**Task to carry out:** Looking at the records below, say how many lines include "saturierten", and add nothing else.
Start of Source data
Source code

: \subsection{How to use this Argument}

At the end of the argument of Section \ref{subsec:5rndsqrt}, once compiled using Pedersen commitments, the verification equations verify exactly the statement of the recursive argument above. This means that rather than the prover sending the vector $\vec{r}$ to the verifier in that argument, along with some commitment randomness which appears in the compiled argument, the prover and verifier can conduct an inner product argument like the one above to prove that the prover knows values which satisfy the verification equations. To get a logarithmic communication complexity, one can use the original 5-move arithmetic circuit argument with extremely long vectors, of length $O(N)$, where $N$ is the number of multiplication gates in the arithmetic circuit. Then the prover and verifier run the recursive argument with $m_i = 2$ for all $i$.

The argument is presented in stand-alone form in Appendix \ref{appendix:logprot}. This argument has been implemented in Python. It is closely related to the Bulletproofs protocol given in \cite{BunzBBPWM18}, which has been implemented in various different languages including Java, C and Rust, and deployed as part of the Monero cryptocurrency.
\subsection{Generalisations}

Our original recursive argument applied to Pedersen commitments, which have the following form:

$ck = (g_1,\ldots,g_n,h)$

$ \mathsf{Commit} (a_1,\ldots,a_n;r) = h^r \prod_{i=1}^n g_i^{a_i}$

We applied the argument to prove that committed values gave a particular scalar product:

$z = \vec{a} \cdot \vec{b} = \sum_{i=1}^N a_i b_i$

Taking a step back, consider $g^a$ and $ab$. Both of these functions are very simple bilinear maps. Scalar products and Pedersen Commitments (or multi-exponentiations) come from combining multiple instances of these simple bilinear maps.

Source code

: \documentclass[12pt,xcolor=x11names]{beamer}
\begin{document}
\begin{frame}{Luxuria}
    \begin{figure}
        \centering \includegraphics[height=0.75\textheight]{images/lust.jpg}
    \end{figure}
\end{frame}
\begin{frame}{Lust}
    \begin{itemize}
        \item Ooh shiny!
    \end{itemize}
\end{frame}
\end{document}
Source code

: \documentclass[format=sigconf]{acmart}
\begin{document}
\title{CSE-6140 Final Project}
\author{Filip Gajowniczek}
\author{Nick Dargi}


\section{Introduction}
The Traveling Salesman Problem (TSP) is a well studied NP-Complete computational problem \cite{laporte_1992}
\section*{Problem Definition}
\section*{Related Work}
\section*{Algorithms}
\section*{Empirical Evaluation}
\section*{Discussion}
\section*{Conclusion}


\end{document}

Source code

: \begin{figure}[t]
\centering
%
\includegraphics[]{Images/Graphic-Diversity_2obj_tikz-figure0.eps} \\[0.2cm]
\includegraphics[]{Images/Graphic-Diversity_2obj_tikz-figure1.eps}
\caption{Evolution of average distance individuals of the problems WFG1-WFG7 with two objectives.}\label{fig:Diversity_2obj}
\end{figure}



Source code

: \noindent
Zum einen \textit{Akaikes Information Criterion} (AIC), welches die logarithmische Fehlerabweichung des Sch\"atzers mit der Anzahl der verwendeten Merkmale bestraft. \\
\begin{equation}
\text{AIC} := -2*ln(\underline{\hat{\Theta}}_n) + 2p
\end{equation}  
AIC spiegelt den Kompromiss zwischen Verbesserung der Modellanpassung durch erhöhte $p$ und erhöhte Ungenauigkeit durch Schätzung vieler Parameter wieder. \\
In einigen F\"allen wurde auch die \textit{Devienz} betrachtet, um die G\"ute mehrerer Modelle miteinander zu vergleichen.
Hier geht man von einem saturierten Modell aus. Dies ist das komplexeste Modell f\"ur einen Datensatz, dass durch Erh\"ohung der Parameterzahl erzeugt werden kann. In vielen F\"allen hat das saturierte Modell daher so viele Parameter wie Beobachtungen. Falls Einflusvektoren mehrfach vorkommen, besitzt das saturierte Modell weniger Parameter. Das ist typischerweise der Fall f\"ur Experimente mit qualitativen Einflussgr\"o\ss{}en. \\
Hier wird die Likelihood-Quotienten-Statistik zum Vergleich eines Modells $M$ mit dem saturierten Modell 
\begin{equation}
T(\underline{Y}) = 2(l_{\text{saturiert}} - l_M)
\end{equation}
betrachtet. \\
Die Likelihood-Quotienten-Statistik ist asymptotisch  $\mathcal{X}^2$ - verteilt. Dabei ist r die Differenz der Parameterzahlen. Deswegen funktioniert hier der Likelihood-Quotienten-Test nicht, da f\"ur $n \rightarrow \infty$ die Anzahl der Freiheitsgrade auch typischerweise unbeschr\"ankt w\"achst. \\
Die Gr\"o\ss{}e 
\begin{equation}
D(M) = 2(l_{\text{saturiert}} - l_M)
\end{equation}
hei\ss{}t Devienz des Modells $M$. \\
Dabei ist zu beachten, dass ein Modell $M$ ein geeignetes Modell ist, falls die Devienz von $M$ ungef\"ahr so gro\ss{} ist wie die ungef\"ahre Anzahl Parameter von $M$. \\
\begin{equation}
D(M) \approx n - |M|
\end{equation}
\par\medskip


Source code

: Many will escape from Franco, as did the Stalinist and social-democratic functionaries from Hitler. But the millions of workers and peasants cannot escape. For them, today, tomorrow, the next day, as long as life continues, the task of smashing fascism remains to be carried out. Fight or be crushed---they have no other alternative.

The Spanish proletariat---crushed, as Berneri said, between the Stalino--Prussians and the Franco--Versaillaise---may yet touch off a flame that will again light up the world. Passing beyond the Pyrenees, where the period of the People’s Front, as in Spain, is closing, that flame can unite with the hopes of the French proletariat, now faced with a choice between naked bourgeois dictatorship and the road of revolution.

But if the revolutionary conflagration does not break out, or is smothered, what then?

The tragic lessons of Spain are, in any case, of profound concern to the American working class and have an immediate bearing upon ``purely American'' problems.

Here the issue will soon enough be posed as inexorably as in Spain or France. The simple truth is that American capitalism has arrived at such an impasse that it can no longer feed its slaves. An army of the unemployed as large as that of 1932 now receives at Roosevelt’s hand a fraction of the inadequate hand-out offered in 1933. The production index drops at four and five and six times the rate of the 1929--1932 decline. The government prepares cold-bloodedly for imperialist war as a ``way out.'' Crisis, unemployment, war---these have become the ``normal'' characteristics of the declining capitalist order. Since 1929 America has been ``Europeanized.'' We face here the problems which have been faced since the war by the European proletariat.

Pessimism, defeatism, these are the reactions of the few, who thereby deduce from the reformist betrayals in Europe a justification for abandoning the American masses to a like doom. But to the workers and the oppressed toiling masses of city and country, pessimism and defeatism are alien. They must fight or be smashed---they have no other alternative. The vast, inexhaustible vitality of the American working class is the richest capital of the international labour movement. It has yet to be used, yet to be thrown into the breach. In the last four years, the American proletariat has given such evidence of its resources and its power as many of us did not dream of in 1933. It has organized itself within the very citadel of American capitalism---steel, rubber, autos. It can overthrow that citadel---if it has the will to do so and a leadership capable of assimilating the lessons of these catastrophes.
End of Source data
**Response area:** 2